Другие приятели также потянулись в этот район. Кроме Гийомена там поселились Корде и Виньон[127]. Поль под руководством Писсарро стал узнавать и любить Иль-де-Франс с его влажной зеленью и туманной синью. Единственное письмо от того времени, написанное 11 декабря 1872 года, показывает, как естественно он чувствовал себя рядом с Писсарро.
«Мсье Писсарро, я взял перо у Люсьена и вот пишу Вам сейчас, хотя поезд должен был уже везти меня к моим пенатам. Я хочу дать Вам понять этими словами, что я опоздал на поезд, — и можно не прибавлять, что до завтра, до вторника, я Ваш гость. Так вот. Мадам Писсарро просит Вас привезти из Парижа муки для маленького Жоржа и потом — рубашки Люсьена от его тетушки Фелиси. Шлю Вам привет. Поль Сезанн».
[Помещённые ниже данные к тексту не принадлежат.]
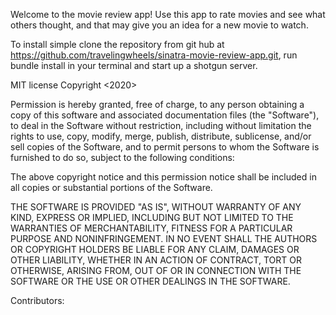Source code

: Welcome to the movie review app! Use this app to rate movies and see what others
thought, and that may give you an idea for a new movie to watch.

To install simple clone the repository from git hub at https://github.com/travelingwheels/sinatra-movie-review-app.git, run bundle install in your terminal and start up a shotgun server.

MIT license
Copyright <2020> <gwheeler>

Permission is hereby granted, free of charge, to any person obtaining a copy of this software and associated documentation files (the "Software"), to deal in the Software without restriction, including without limitation the rights to use, copy, modify, merge, publish, distribute, sublicense, and/or sell copies of the Software, and to permit persons to whom the Software is furnished to do so, subject to the following conditions:

The above copyright notice and this permission notice shall be included in all copies or substantial portions of the Software.

THE SOFTWARE IS PROVIDED "AS IS", WITHOUT WARRANTY OF ANY KIND, EXPRESS OR IMPLIED, INCLUDING BUT NOT LIMITED TO THE WARRANTIES OF MERCHANTABILITY, FITNESS FOR A PARTICULAR PURPOSE AND NONINFRINGEMENT. IN NO EVENT SHALL THE AUTHORS OR COPYRIGHT HOLDERS BE LIABLE FOR ANY CLAIM, DAMAGES OR OTHER LIABILITY, WHETHER IN AN ACTION OF CONTRACT, TORT OR OTHERWISE, ARISING FROM, OUT OF OR IN CONNECTION WITH THE SOFTWARE OR THE USE OR OTHER DEALINGS IN THE SOFTWARE.


Contributors:
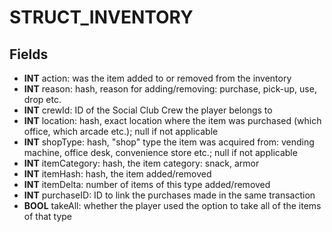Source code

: # STRUCT_INVENTORY

## Fields
* **INT** action: was the item added to or removed from the inventory
* **INT** reason: hash, reason for adding/removing: purchase, pick-up, use, drop etc.
* **INT** crewId: ID of the Social Club Crew the player belongs to
* **INT** location: hash, exact location where the item was purchased (which office, which arcade etc.); null if not applicable
* **INT** shopType: hash, "shop" type the item was acquired from: vending machine, office desk, convenience store etc.; null if not applicable
* **INT** itemCategory: hash, the item category: snack, armor
* **INT** itemHash: hash, the item added/removed
* **INT** itemDelta: number of items of this type added/removed
* **INT** purchaseID: ID to link the purchases made in the same transaction
* **BOOL** takeAll: whether the player used the option to take all of the items of that type
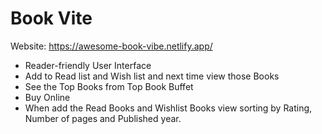 # Book Vite

Website: https://awesome-book-vibe.netlify.app/

- Reader-friendly User Interface
- Add to Read list and Wish list and next time view those Books 
- See the Top Books from Top Book Buffet
- Buy Online
- When add the Read Books and Wishlist Books view sorting by Rating, Number of pages and Published year.
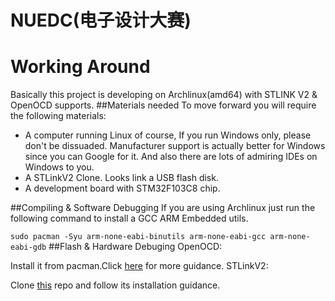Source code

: # NUEDC(电子设计大赛)
# Working Around
Basically this project is developing on Archlinux(amd64) with STLINK V2 & OpenOCD supports.
##Materials needed
To move forward you will require the following materials:
- A computer running Linux of course, If you run Windows only, please don't be dissuaded. Manufacturer support is actually better for Windows since you can Google for it. And also there are lots of admiring IDEs on Windows to you.
- A STLinkV2 Clone. Looks link a USB flash disk.
- A development board with STM32F103C8 chip.

##Compiling & Software Debugging 
If you are using Archlinux just run the following command to install a GCC ARM Embedded utils.

`sudo pacman -Syu arm-none-eabi-binutils arm-none-eabi-gcc arm-none-eabi-gdb`
##Flash & Hardware Debuging
OpenOCD:

Install it from pacman.Click [here](https://github.com/ntfreak/openocd) for more guidance.
STLinkV2:

Clone [this](https://github.com/texane/stlink) repo and follow its installation guidance.


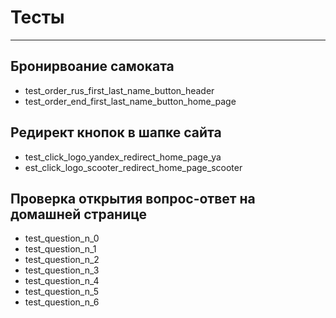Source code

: # Тесты
___

## Бронирвоание самоката
 - test_order_rus_first_last_name_button_header
 - test_order_end_first_last_name_button_home_page
 
## Редирект кнопок в шапке сайта
- test_click_logo_yandex_redirect_home_page_ya
- est_click_logo_scooter_redirect_home_page_scooter

## Проверка открытия вопрос-ответ на домашней странице
- test_question_n_0
- test_question_n_1
- test_question_n_2
- test_question_n_3
- test_question_n_4
- test_question_n_5
- test_question_n_6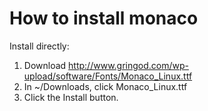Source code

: # How to install monaco

Install directly:

1. Download http://www.gringod.com/wp-upload/software/Fonts/Monaco_Linux.ttf
2. In ~/Downloads, click Monaco_Linux.ttf
3. Click the Install button.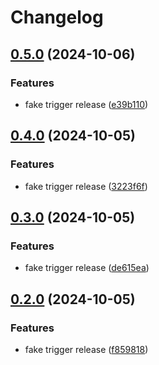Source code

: # Changelog

## [0.5.0](https://github.com/tareks/sample_gem/compare/v0.4.0...v0.5.0) (2024-10-06)


### Features

* fake trigger release ([e39b110](https://github.com/tareks/sample_gem/commit/e39b110840b46c1af579de9d03bf31fd94f11edb))

## [0.4.0](https://github.com/tareks/sample_gem/compare/v0.3.0...v0.4.0) (2024-10-05)


### Features

* fake trigger release ([3223f6f](https://github.com/tareks/sample_gem/commit/3223f6fb1d1fb19e22b3d14a6762627e044c0104))

## [0.3.0](https://github.com/tareks/sample_gem/compare/v0.2.0...v0.3.0) (2024-10-05)


### Features

* fake trigger release ([de615ea](https://github.com/tareks/sample_gem/commit/de615eaeda8a0bd2dd2e469f845ed6f4514a85ec))

## [0.2.0](https://github.com/tareks/sample_gem/compare/0.1.4...v0.2.0) (2024-10-05)


### Features

* fake trigger release ([f859818](https://github.com/tareks/sample_gem/commit/f859818083134c21944b6e6514750cb51b227573))
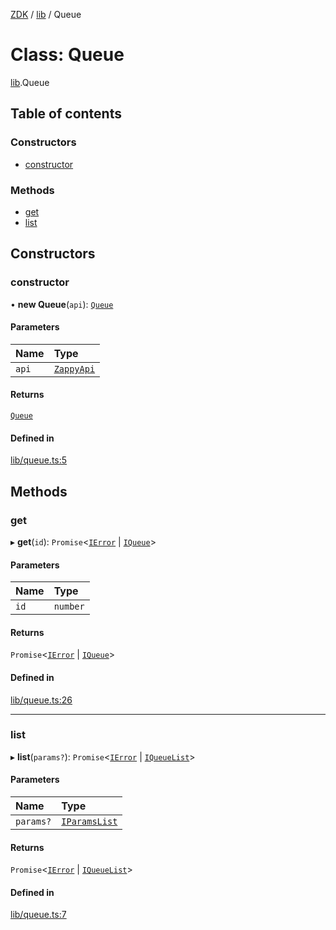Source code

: [ZDK](../README.md) / [lib](../modules/lib.md) / Queue

# Class: Queue

[lib](../modules/lib.md).Queue

## Table of contents

### Constructors

- [constructor](lib.Queue.md#constructor)

### Methods

- [get](lib.Queue.md#get)
- [list](lib.Queue.md#list)

## Constructors

### constructor

• **new Queue**(`api`): [`Queue`](lib.Queue.md)

#### Parameters

| Name | Type |
| :------ | :------ |
| `api` | [`ZappyApi`](index.ZappyApi.md) |

#### Returns

[`Queue`](lib.Queue.md)

#### Defined in

[lib/queue.ts:5](https://github.com/innovtech-developers/zdk/blob/e93f80c6da43b38f329b603694abcf30af4f5a5d/src/lib/queue.ts#L5)

## Methods

### get

▸ **get**(`id`): `Promise`\<[`IError`](../interfaces/index.IError.md) \| [`IQueue`](../interfaces/index.IQueue.md)\>

#### Parameters

| Name | Type |
| :------ | :------ |
| `id` | `number` |

#### Returns

`Promise`\<[`IError`](../interfaces/index.IError.md) \| [`IQueue`](../interfaces/index.IQueue.md)\>

#### Defined in

[lib/queue.ts:26](https://github.com/innovtech-developers/zdk/blob/e93f80c6da43b38f329b603694abcf30af4f5a5d/src/lib/queue.ts#L26)

___

### list

▸ **list**(`params?`): `Promise`\<[`IError`](../interfaces/index.IError.md) \| [`IQueueList`](../interfaces/index.IQueueList.md)\>

#### Parameters

| Name | Type |
| :------ | :------ |
| `params?` | [`IParamsList`](../interfaces/index.IParamsList.md) |

#### Returns

`Promise`\<[`IError`](../interfaces/index.IError.md) \| [`IQueueList`](../interfaces/index.IQueueList.md)\>

#### Defined in

[lib/queue.ts:7](https://github.com/innovtech-developers/zdk/blob/e93f80c6da43b38f329b603694abcf30af4f5a5d/src/lib/queue.ts#L7)
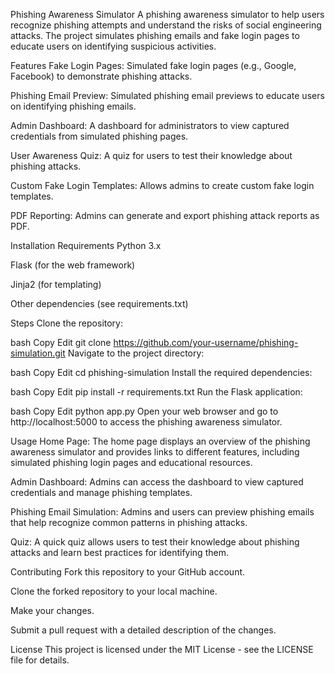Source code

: Phishing Awareness Simulator
A phishing awareness simulator to help users recognize phishing attempts and understand the risks of social engineering attacks. The project simulates phishing emails and fake login pages to educate users on identifying suspicious activities.

Features
Fake Login Pages: Simulated fake login pages (e.g., Google, Facebook) to demonstrate phishing attacks.

Phishing Email Preview: Simulated phishing email previews to educate users on identifying phishing emails.

Admin Dashboard: A dashboard for administrators to view captured credentials from simulated phishing pages.

User Awareness Quiz: A quiz for users to test their knowledge about phishing attacks.

Custom Fake Login Templates: Allows admins to create custom fake login templates.

PDF Reporting: Admins can generate and export phishing attack reports as PDF.

Installation
Requirements
Python 3.x

Flask (for the web framework)

Jinja2 (for templating)

Other dependencies (see requirements.txt)

Steps
Clone the repository:

bash
Copy
Edit
git clone https://github.com/your-username/phishing-simulation.git
Navigate to the project directory:

bash
Copy
Edit
cd phishing-simulation
Install the required dependencies:

bash
Copy
Edit
pip install -r requirements.txt
Run the Flask application:

bash
Copy
Edit
python app.py
Open your web browser and go to http://localhost:5000 to access the phishing awareness simulator.

Usage
Home Page: The home page displays an overview of the phishing awareness simulator and provides links to different features, including simulated phishing login pages and educational resources.

Admin Dashboard: Admins can access the dashboard to view captured credentials and manage phishing templates.

Phishing Email Simulation: Admins and users can preview phishing emails that help recognize common patterns in phishing attacks.

Quiz: A quick quiz allows users to test their knowledge about phishing attacks and learn best practices for identifying them.

Contributing
Fork this repository to your GitHub account.

Clone the forked repository to your local machine.

Make your changes.

Submit a pull request with a detailed description of the changes.

License
This project is licensed under the MIT License - see the LICENSE file for details.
Маленький Люсьен добавил там же с ошибками:
«Дорогой папа. Мама говорит, чтоб ты знал, что дверь у нас сломалась, поэтому приезжай быстрей, потому что могут прийти грабители. Прошу тебя привезти мне коробку с красками, Минетта просит купальный костюм. Я пишу не хорошо, потому что без наклона. Люсьен Писсарро, 1872».
Как видно из писем Золя, пропустить поезд было обычным делом для Поля. К тому году, а может быть, к 1873-му или 1874-му относится черновик письма, набросанный на обороте рисунка двух крестьян. Оно может быть написано в любой из этих трех годов, когда он не был на юге, хотя мы можем предположить, что давление уехать в Экс возросло на него к концу его пребывания в районе Понтуаза и Овера. Нет сомнений в том, что он не возвращался в Экс столь долго потому, что он был поглощен своими успехами, которые делал при помощи Писсарро, но следует иметь в виду и то, что свое положение женатого мужчины ему легче было утверждать вдали от отца.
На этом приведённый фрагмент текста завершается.